September 22, 2015 | Qanta Ahmed
About the author:

In light of the latest outbursts of violence in Jerusalem, Qanta Ahmed reflects on visiting the Temple Mount and the spirit of intolerance that dominates much of contemporary Islam:

My first visit to al-Aqsa, and to the Dome, and to the Western Wall was in the month of May just two years ago. Because I am privileged in the eyes of Israel as a Muslim, I could visit, and worship at all three, while I could not offer the same opportunity to a Jew. . . [Yet] I still feel the sharp rejection of the bearded sentry at the Dome of the Rock, [and] my humiliation as the sentry challenged and rankly tested evidence of my Islamic identity. . . .

The experience tainted my entire visit to the Dome of the Rock. Even deep inside the cave within the Rock, as I prayed, the harassment continued. As [my guide] stood respectfully to one side to avoid observing my prayer (as is customary for a Muslim man) he was ceaselessly heckled by boorish Muslim women chastising him for not praying.
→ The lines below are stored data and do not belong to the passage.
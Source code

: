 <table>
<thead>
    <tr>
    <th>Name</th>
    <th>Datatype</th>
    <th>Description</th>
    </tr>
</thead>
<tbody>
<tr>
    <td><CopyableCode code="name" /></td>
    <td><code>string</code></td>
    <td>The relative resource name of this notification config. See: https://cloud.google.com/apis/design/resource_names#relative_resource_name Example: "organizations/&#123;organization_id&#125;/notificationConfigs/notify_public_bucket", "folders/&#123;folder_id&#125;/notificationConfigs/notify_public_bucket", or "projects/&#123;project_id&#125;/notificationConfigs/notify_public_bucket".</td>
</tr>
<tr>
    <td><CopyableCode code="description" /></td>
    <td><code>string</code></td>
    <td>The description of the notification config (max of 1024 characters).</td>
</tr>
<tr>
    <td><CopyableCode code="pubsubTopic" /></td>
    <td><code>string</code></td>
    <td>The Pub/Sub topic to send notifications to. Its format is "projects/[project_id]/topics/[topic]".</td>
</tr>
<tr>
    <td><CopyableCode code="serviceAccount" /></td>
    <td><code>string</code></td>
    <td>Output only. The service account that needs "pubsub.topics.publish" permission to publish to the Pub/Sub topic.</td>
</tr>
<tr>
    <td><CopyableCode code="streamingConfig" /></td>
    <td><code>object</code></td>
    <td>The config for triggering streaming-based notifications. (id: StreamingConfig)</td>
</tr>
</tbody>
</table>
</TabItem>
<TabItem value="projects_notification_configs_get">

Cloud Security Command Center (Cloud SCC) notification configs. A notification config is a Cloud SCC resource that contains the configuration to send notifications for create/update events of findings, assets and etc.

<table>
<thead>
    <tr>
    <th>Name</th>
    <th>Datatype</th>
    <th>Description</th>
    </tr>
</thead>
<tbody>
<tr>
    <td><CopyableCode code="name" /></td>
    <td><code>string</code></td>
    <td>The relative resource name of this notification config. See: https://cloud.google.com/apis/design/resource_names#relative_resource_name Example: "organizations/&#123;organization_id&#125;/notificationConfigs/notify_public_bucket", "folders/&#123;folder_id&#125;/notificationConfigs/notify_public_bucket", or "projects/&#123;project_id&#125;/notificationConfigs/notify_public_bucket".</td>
Later, approaching the Kotel with my handwritten page-long prayer, I was struck by the contrast, the quiet acceptance among Jewish women I was afforded. Women who asked not whom I worshiped, nor how I prayed, but merely understood through my gestures my desire. For them it was enough that I wished to stand among them as we prayed to our Maker. . . . I invited no harassment, no scrutiny, no challenge, no rancor. . . .

By contrast, the territorial and ruthless domination of the public space, of public worship, of external religiosity, is a hallmark of Islamism. The policing of belief, and that of believers, is an archetypal feature. Forbidding worshippers from entering holy sites in Islam, including non-conforming or pluralist Muslims who reject both the ideology and accouterments of Islamism, is an impassioned pastime of fervent Islamists who foolishly believe [that] only they are the arbiters of faith [and] only they the guardians to our Creator.